Question

Assume that the population of a certain city increases at a rate proportional to the number of inhabitants at any time. If the population doubles in 40 years, in how many years will it triple?

Short answer

The population will triple in approximately \(t' \approx 62.33\) years.

Step-by-step solution

Understand the Variables

Let P(t) be the population of the city at time t (in years). The growth rate, dP/dt, is proportional to the population, P(t).

Formulate the Proportional Growth Differential Equation

We can represent the proportionality between the growth rate and the population as follows: \[ \frac{dP}{dt} = k P(t) \] where k is the proportionality constant.

Separate Variables and Integrate

Now we need to solve this differential equation. Separate the variables and integrate both sides: \[\int \frac{1}{P} dP = \int k dt\] When integrating both sides we get: \[\ln(P(t)) = kt+C\]

Solve for P(t)

To solve for P(t), we take the exponential of both sides: \[P(t) = e^{kt+C}\] Now, let P₀ = P(0) be the initial population: \[P₀ = e^{k\cdot0+C}\] \[P₀ = e^C\] So our equation for P(t) now becomes: \[P(t) = P₀e^{kt}\]

Find k value using the given population doubling

It's given that the population doubles in 40 years. We can use this information to find the value of k: \[2P₀ = P₀e^{40k}\] Divide both sides by P₀: \[2 = e^{40k}\] Now solve for k: \[k = \frac{\ln(2)}{40}\]
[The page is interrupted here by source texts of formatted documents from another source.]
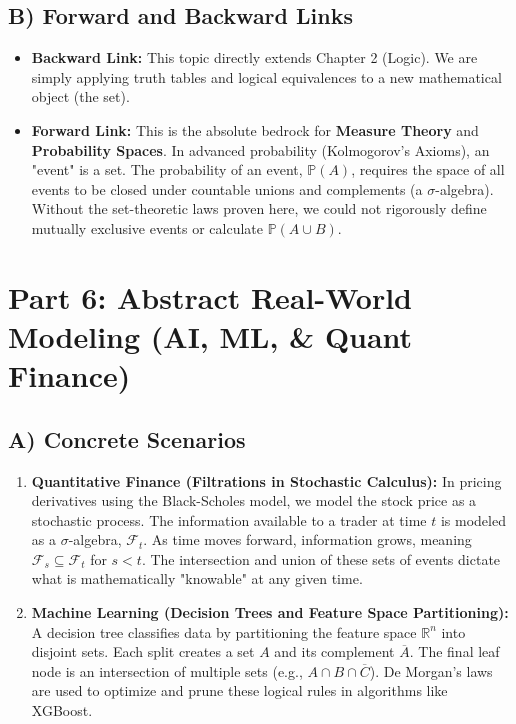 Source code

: \documentclass[11pt, a4paper]{article}
\theoremstyle{definition}
\theoremstyle{remark}
\begin{document}
\subsection{B) Forward and Backward Links}
\begin{itemize}
    \item \textbf{Backward Link:} This topic directly extends Chapter 2 (Logic). We are simply applying truth tables and logical equivalences to a new mathematical object (the set).
    \item \textbf{Forward Link:} This is the absolute bedrock for \textbf{Measure Theory} and \textbf{Probability Spaces}. In advanced probability (Kolmogorov's Axioms), an "event" is a set. The probability of an event, $\mathbb{P}(A)$, requires the space of all events to be closed under countable unions and complements (a $\sigma$-algebra). Without the set-theoretic laws proven here, we could not rigorously define mutually exclusive events or calculate $\mathbb{P}(A \cup B)$.
\end{itemize}

\section{Part 6: Abstract Real-World Modeling (AI, ML, \& Quant Finance)}

\subsection{A) Concrete Scenarios}
\begin{enumerate}
    \item \textbf{Quantitative Finance (Filtrations in Stochastic Calculus):} In pricing derivatives using the Black-Scholes model, we model the stock price as a stochastic process. The information available to a trader at time $t$ is modeled as a $\sigma$-algebra, $\mathcal{F}_t$. As time moves forward, information grows, meaning $\mathcal{F}_s \subseteq \mathcal{F}_t$ for $s < t$. The intersection and union of these sets of events dictate what is mathematically "knowable" at any given time.
    \item \textbf{Machine Learning (Decision Trees and Feature Space Partitioning):} A decision tree classifies data by partitioning the feature space $\mathbb{R}^n$ into disjoint sets. Each split creates a set $A$ and its complement $\overline{A}$. The final leaf node is an intersection of multiple sets (e.g., $A \cap B \cap \overline{C}$). De Morgan's laws are used to optimize and prune these logical rules in algorithms like XGBoost.
\end{enumerate}
\end{document}
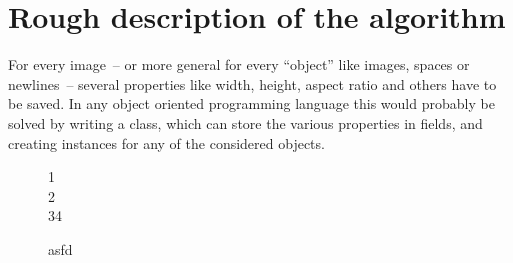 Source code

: \documentclass[version=3.12,american]{scrartcl}
\begin{document}
\section{Rough description of the algorithm}
For every image~-- or more general for every ``object'' like  images, spaces or newlines~-- several properties like width, height, aspect ratio and others have to be saved. In any object oriented programming language this would probably be solved by writing a class, which can store the various properties in fields, and creating instances for any of the considered objects.

\begin{figure}
\begin{subfiglist}[cs=0pt,ew=200pt,cfw=10pt]{{1\\2\\3}4}
\end{subfiglist}
\caption{asfd}
\end{figure}
\end{document}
Find the time for population to triple

We need to find the time, t', when the population triples: \[3P₀ = P₀e^{t'\cdot \frac{\ln(2)}{40}}\] Divide both sides by P₀: \[3 = e^{t'\cdot \frac{\ln(2)}{40}}\] Take the natural logarithm of both sides: \[\ln(3) = t' \cdot \frac{\ln(2)}{40}\] Finally, solve for t': \[t' = \frac{40\ln(3)}{\ln(2)}\] Calculating this, we get approximately: \[t' \approx 62.33 \text{ years}\] So, it will take approximately 62.33 years for the population to triple.